**** DATA TO USE

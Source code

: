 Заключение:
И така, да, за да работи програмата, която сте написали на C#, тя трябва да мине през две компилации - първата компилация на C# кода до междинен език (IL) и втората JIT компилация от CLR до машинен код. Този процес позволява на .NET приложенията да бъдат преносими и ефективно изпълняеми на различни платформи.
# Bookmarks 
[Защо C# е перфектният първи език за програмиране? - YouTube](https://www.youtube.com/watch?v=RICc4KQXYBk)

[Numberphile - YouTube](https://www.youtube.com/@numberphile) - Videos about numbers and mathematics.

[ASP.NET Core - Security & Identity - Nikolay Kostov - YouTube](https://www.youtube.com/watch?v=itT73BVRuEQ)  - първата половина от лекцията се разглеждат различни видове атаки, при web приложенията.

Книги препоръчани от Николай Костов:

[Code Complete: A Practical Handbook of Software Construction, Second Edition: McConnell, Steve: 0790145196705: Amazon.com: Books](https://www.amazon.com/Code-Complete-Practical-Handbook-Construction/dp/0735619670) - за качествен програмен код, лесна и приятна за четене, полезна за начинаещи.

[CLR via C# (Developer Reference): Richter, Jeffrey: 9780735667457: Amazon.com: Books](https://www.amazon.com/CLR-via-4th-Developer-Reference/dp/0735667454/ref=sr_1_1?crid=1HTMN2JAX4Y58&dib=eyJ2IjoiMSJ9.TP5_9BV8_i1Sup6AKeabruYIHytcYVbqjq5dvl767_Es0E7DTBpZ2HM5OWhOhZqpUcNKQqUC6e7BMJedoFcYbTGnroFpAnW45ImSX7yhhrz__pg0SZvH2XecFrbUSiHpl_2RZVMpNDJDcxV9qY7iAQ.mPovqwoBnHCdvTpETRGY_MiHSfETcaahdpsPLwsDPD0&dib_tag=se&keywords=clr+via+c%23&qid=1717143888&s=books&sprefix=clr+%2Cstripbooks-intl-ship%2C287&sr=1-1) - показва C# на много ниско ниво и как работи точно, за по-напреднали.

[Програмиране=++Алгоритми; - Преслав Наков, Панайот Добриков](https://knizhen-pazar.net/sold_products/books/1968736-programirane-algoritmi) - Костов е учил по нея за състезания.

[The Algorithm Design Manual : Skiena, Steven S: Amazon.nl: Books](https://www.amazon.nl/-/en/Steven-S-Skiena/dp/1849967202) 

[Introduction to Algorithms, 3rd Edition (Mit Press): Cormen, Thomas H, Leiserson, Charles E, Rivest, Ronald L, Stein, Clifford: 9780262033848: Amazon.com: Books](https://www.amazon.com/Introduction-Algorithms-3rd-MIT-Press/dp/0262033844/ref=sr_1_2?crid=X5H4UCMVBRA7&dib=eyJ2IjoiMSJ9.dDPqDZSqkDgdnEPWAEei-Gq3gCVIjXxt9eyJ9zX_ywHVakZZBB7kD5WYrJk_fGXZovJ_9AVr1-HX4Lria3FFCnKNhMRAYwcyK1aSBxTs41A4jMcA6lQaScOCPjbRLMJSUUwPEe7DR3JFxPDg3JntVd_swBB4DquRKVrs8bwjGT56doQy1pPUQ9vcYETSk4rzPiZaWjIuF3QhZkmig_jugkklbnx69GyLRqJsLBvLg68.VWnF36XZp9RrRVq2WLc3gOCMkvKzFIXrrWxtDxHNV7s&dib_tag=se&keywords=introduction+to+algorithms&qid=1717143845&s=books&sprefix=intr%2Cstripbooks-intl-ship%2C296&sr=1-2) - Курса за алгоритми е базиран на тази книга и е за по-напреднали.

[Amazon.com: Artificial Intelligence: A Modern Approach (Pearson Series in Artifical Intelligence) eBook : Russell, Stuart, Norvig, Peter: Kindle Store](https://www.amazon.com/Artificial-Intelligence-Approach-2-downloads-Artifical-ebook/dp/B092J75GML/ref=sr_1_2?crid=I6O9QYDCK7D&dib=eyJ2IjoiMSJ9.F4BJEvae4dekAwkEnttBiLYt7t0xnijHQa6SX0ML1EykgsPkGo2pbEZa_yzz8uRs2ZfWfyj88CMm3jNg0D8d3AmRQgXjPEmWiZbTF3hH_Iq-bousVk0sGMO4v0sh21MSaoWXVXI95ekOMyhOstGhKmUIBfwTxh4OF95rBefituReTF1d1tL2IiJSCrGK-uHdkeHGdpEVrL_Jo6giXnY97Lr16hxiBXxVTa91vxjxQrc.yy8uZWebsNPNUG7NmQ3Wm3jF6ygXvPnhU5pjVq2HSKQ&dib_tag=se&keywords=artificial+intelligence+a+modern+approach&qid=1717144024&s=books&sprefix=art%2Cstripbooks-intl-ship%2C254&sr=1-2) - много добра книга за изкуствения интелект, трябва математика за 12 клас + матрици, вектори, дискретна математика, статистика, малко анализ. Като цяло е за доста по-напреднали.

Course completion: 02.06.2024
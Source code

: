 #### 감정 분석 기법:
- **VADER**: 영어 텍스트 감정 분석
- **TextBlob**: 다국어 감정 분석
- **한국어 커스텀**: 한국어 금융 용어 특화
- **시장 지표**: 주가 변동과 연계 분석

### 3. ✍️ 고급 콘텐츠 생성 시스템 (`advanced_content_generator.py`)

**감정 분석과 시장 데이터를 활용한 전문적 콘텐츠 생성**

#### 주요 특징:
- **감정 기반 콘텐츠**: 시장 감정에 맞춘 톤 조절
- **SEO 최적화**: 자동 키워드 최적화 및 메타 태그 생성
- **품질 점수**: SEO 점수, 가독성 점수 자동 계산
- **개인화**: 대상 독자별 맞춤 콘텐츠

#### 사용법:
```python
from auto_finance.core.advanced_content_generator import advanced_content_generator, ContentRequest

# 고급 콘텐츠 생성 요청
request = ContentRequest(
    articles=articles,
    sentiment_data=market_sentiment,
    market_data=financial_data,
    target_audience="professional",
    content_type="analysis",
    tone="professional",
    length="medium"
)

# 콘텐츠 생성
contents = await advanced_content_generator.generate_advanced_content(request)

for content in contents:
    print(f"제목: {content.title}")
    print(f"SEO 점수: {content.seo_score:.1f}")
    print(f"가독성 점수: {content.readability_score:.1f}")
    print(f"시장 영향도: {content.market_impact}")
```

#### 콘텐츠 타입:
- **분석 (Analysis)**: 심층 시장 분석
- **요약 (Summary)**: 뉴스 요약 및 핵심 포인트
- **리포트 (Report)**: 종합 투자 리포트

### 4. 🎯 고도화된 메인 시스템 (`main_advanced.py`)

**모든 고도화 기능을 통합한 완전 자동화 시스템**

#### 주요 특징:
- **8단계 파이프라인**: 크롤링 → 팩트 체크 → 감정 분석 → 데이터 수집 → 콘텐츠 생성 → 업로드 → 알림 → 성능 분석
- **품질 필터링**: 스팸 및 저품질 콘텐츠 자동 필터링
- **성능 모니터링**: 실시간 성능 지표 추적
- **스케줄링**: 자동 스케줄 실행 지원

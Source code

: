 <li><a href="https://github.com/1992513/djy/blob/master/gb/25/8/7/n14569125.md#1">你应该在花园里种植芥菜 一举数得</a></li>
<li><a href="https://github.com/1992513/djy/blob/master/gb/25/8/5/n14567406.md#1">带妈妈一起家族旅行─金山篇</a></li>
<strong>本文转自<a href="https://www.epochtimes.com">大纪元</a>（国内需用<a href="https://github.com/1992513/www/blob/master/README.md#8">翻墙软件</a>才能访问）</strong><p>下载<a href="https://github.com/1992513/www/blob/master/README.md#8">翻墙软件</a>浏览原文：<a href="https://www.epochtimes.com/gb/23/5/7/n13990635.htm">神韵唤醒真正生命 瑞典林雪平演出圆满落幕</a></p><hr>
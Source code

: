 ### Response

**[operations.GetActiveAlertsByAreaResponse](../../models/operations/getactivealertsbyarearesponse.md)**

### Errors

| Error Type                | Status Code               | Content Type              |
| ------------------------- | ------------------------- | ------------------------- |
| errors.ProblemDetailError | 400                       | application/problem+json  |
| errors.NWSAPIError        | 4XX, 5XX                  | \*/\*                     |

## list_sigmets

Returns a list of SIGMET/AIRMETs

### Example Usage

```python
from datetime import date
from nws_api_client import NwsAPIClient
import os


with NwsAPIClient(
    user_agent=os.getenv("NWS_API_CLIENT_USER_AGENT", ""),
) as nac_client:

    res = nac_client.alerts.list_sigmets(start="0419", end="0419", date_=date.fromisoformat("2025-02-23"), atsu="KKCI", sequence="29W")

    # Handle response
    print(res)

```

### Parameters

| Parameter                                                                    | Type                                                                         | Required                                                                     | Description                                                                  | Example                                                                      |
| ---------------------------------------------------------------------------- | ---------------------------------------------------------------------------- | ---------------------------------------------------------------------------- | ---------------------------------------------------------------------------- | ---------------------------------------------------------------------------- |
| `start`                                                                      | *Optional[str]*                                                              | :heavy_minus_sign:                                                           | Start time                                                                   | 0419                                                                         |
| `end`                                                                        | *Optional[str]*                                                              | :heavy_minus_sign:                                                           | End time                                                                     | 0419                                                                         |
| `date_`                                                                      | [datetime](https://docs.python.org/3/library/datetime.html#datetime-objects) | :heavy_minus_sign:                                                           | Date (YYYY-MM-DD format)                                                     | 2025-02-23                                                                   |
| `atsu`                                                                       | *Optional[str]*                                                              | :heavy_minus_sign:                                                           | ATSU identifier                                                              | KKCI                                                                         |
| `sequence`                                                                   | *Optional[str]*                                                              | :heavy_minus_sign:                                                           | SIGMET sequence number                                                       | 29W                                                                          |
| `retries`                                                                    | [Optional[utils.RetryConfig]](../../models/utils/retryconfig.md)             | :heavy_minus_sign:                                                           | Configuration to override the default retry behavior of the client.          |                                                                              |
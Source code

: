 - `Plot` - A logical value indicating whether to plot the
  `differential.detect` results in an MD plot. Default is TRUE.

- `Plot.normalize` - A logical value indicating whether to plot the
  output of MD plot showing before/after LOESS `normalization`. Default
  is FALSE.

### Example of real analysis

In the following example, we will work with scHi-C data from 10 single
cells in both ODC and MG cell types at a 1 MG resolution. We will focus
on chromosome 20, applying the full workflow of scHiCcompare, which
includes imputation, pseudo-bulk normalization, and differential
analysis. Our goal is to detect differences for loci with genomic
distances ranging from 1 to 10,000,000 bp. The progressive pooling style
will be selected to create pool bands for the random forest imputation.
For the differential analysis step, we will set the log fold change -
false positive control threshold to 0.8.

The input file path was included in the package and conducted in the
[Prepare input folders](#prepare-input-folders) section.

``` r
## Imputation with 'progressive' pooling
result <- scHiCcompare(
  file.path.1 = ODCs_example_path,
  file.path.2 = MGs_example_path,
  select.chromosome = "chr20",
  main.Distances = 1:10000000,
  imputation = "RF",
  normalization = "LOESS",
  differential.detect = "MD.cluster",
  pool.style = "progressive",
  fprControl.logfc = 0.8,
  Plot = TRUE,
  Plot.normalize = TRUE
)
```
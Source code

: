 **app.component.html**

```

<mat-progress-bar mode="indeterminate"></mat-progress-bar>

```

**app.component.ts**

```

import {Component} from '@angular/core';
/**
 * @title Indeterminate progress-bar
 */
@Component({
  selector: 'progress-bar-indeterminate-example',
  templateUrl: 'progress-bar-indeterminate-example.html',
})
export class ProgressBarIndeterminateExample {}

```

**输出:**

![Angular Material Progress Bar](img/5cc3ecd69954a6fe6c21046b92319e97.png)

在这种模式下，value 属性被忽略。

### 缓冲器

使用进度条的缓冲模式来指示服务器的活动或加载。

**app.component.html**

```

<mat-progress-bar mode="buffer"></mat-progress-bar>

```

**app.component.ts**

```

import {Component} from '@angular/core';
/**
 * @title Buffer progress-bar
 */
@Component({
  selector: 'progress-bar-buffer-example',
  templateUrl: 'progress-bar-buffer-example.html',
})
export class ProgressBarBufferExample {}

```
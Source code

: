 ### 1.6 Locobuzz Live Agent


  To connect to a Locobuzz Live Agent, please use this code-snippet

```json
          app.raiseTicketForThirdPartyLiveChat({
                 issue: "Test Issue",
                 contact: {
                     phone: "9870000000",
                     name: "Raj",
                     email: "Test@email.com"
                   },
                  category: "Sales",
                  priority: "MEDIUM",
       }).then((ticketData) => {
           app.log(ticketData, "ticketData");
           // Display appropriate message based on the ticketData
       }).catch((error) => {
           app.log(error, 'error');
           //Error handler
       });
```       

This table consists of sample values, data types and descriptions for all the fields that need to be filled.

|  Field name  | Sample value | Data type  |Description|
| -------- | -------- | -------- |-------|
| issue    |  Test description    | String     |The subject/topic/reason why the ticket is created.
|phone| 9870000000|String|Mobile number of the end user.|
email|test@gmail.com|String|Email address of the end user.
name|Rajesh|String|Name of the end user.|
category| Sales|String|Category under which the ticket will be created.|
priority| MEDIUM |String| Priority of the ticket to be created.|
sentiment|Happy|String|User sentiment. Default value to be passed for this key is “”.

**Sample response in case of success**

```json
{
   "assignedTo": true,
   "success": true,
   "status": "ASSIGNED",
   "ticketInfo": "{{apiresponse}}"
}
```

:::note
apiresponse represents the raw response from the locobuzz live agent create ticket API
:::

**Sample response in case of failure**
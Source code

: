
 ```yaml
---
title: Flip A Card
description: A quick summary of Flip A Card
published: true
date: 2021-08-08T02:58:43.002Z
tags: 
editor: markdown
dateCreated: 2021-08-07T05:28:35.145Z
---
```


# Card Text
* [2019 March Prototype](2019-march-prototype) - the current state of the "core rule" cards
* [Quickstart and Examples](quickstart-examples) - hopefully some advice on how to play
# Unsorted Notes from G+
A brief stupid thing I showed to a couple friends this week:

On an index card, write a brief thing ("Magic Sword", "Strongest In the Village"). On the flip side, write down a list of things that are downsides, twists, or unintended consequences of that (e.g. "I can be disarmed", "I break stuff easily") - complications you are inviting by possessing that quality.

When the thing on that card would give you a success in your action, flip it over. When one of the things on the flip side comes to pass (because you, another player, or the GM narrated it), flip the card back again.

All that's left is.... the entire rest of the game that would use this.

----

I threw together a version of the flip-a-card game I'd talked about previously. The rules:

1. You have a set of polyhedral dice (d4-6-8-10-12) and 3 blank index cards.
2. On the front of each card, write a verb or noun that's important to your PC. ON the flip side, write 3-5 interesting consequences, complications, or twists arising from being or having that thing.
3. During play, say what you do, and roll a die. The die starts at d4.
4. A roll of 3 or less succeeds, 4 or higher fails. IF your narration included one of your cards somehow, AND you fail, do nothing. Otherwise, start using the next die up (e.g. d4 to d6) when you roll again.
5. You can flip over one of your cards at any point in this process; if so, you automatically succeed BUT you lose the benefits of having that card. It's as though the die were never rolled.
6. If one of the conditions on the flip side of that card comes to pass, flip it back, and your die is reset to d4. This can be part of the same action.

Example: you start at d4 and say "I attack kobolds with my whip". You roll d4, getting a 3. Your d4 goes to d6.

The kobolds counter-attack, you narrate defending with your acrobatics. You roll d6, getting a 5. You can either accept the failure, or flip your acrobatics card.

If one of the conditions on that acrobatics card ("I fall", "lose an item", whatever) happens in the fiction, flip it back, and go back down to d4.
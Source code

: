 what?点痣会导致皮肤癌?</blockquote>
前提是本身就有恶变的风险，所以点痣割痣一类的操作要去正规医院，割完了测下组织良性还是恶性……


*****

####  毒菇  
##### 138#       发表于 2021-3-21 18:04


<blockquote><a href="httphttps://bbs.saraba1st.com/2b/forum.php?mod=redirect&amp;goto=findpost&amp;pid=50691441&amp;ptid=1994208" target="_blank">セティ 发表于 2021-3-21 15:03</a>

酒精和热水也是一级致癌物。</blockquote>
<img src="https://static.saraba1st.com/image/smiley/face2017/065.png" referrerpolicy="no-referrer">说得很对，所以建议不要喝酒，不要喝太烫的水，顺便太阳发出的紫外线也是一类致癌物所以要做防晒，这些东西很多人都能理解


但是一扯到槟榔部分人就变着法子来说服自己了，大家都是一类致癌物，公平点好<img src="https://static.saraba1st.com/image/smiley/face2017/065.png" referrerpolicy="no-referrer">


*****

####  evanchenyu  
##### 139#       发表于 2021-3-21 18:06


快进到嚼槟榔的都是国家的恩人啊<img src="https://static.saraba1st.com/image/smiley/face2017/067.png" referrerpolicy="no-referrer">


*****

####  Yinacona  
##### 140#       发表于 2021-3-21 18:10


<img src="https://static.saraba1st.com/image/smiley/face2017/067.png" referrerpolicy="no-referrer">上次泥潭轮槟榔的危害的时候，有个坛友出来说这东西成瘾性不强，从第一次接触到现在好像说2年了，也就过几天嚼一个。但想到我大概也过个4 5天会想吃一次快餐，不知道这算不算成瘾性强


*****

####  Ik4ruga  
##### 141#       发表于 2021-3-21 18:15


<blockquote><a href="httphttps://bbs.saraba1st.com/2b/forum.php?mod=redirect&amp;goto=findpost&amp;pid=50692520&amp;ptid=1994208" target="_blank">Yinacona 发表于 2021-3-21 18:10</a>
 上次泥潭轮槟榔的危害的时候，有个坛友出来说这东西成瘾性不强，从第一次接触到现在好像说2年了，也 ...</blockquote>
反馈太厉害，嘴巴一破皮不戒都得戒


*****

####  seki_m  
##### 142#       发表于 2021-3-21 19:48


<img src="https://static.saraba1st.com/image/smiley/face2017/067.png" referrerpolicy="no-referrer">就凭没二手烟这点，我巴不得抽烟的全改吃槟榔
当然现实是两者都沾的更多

********

▸ EXERCISE AIM:
Would you copy out exactly the lines above that start at the one containing "3. During play, say" and end at the one containing "Example: you start", inclusive?

▸ ANSWER SECTION:
3. During play, say what you do, and roll a die. The die starts at d4.
4. A roll of 3 or less succeeds, 4 or higher fails. IF your narration included one of your cards somehow, AND you fail, do nothing. Otherwise, start using the next die up (e.g. d4 to d6) when you roll again.
5. You can flip over one of your cards at any point in this process; if so, you automatically succeed BUT you lose the benefits of having that card. It's as though the die were never rolled.
6. If one of the conditions on the flip side of that card comes to pass, flip it back, and your die is reset to d4. This can be part of the same action.

Example: you start at d4 and say "I attack kobolds with my whip". You roll d4, getting a 3. Your d4 goes to d6.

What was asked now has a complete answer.